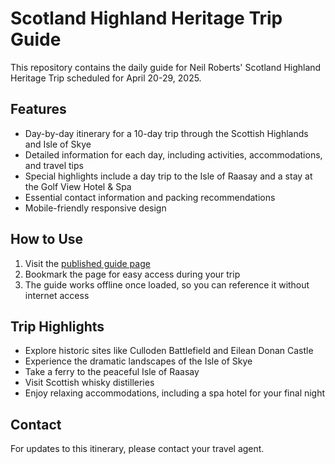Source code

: # Scotland Highland Heritage Trip Guide

This repository contains the daily guide for Neil Roberts' Scotland Highland Heritage Trip scheduled for April 20-29, 2025.

## Features

- Day-by-day itinerary for a 10-day trip through the Scottish Highlands and Isle of Skye
- Detailed information for each day, including activities, accommodations, and travel tips
- Special highlights include a day trip to the Isle of Raasay and a stay at the Golf View Hotel & Spa
- Essential contact information and packing recommendations
- Mobile-friendly responsive design

## How to Use

1. Visit the [published guide page](https://iamneilroberts.github.io/scotland-highland-trip-guide/)
2. Bookmark the page for easy access during your trip
3. The guide works offline once loaded, so you can reference it without internet access

## Trip Highlights

- Explore historic sites like Culloden Battlefield and Eilean Donan Castle
- Experience the dramatic landscapes of the Isle of Skye
- Take a ferry to the peaceful Isle of Raasay
- Visit Scottish whisky distilleries
- Enjoy relaxing accommodations, including a spa hotel for your final night

## Contact

For updates to this itinerary, please contact your travel agent.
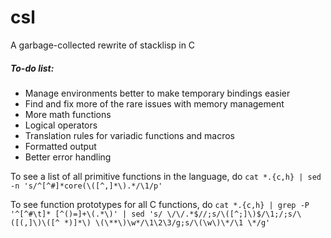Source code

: # csl
A garbage-collected rewrite of stacklisp in C

##### To-do list:
* Manage environments better to make temporary bindings easier
* Find and fix more of the rare issues with memory management
* More math functions
* Logical operators
* Translation rules for variadic functions and macros
* Formatted output
* Better error handling

To see a list of all primitive functions in the language, do `cat *.{c,h} | sed -n 's/^[^#]*core(\([^,]*\).*/\1/p'`

To see function prototypes for all C functions, do `cat *.{c,h} | grep -P '^[^#\t]* [^()=]+\(.*\)' | sed 's/ \/\/.*$//;s/\([^;]\)$/\1;/;s/\([(,]\)\([^ *)]*\) \(\**\)\w*/\1\2\3/g;s/\(\w\)\*/\1 \*/g'`
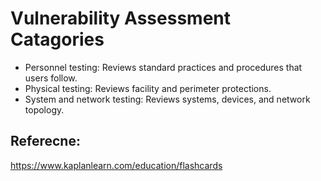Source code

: # Vulnerability Assessment Catagories

* Personnel testing: Reviews standard practices and procedures that users follow.
* Physical testing: Reviews facility and perimeter protections.
* System and network testing: Reviews systems, devices, and network topology.

## Referecne:
https://www.kaplanlearn.com/education/flashcards
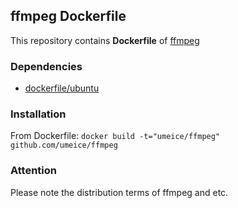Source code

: ## ffmpeg Dockerfile


This repository contains **Dockerfile** of [ffmpeg](http://www.ffmpeg.org/)


### Dependencies

* [dockerfile/ubuntu](http://dockerfile.github.io/#/ubuntu)


### Installation

From Dockerfile: `docker build -t="umeice/ffmpeg" github.com/umeice/ffmpeg`

### Attention

Please note the distribution terms of ffmpeg and etc.
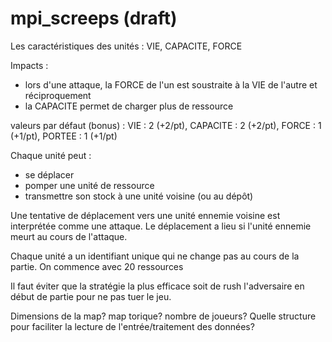 # mpi_screeps (draft)

Les caractéristiques des unités : VIE, CAPACITE, FORCE

Impacts :
- lors d'une attaque, la FORCE de l'un est soustraite à la VIE de l'autre et réciproquement
- la CAPACITE permet de charger plus de ressource

valeurs par défaut (bonus) : VIE : 2 (+2/pt), CAPACITE : 2 (+2/pt), FORCE : 1 (+1/pt), PORTEE : 1 (+1/pt)

Chaque unité peut :
- se déplacer
- pomper une unité de ressource
- transmettre son stock à une unité voisine (ou au dépôt)

Une tentative de déplacement vers une unité ennemie voisine est interprétée comme une attaque. Le déplacement a lieu si l'unité ennemie meurt au cours de l'attaque.

Chaque unité a un identifiant unique qui ne change pas au cours de la partie.
On commence avec 20 ressources

Il faut éviter que la stratégie la plus efficace soit de rush l'adversaire en début de partie pour ne pas tuer le jeu.

Dimensions de la map? map torique? nombre de joueurs?
Quelle structure pour faciliter la lecture de l'entrée/traitement des données?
* * *
Return every record exactly, leaving out the pictures.

*RESULT FOR THIS EXERCISE*
Source code

: # Scotland Highland Heritage Trip Guide

This repository contains the daily guide for Neil Roberts' Scotland Highland Heritage Trip scheduled for April 20-29, 2025.

## Features

- Day-by-day itinerary for a 10-day trip through the Scottish Highlands and Isle of Skye
- Detailed information for each day, including activities, accommodations, and travel tips
- Special highlights include a day trip to the Isle of Raasay and a stay at the Golf View Hotel & Spa
- Essential contact information and packing recommendations
- Mobile-friendly responsive design

## How to Use

1. Visit the [published guide page](https://iamneilroberts.github.io/scotland-highland-trip-guide/)
2. Bookmark the page for easy access during your trip
3. The guide works offline once loaded, so you can reference it without internet access

## Trip Highlights

- Explore historic sites like Culloden Battlefield and Eilean Donan Castle
- Experience the dramatic landscapes of the Isle of Skye
- Take a ferry to the peaceful Isle of Raasay
- Visit Scottish whisky distilleries
- Enjoy relaxing accommodations, including a spa hotel for your final night

## Contact

For updates to this itinerary, please contact your travel agent.
Source code

: # csl
A garbage-collected rewrite of stacklisp in C

##### To-do list:
* Manage environments better to make temporary bindings easier
* Find and fix more of the rare issues with memory management
* More math functions
* Logical operators
* Translation rules for variadic functions and macros
* Formatted output
* Better error handling

To see a list of all primitive functions in the language, do `cat *.{c,h} | sed -n 's/^[^#]*core(\([^,]*\).*/\1/p'`

To see function prototypes for all C functions, do `cat *.{c,h} | grep -P '^[^#\t]* [^()=]+\(.*\)' | sed 's/ \/\/.*$//;s/\([^;]\)$/\1;/;s/\([(,]\)\([^ *)]*\) \(\**\)\w*/\1\2\3/g;s/\(\w\)\*/\1 \*/g'`
Source code

: # Vulnerability Assessment Catagories

* Personnel testing: Reviews standard practices and procedures that users follow.
* Physical testing: Reviews facility and perimeter protections.
* System and network testing: Reviews systems, devices, and network topology.

## Referecne:
https://www.kaplanlearn.com/education/flashcards
Source code

: ## ffmpeg Dockerfile


This repository contains **Dockerfile** of [ffmpeg](http://www.ffmpeg.org/)


### Dependencies

* [dockerfile/ubuntu](http://dockerfile.github.io/#/ubuntu)


### Installation

From Dockerfile: `docker build -t="umeice/ffmpeg" github.com/umeice/ffmpeg`

### Attention

Please note the distribution terms of ffmpeg and etc.
 # mpi_screeps (draft)

Les caractéristiques des unités : VIE, CAPACITE, FORCE

Impacts :
- lors d'une attaque, la FORCE de l'un est soustraite à la VIE de l'autre et réciproquement
- la CAPACITE permet de charger plus de ressource

valeurs par défaut (bonus) : VIE : 2 (+2/pt), CAPACITE : 2 (+2/pt), FORCE : 1 (+1/pt), PORTEE : 1 (+1/pt)

Chaque unité peut :
- se déplacer
- pomper une unité de ressource
- transmettre son stock à une unité voisine (ou au dépôt)

Une tentative de déplacement vers une unité ennemie voisine est interprétée comme une attaque. Le déplacement a lieu si l'unité ennemie meurt au cours de l'attaque.

Chaque unité a un identifiant unique qui ne change pas au cours de la partie.
On commence avec 20 ressources

Il faut éviter que la stratégie la plus efficace soit de rush l'adversaire en début de partie pour ne pas tuer le jeu.

Dimensions de la map? map torique? nombre de joueurs?
Quelle structure pour faciliter la lecture de l'entrée/traitement des données?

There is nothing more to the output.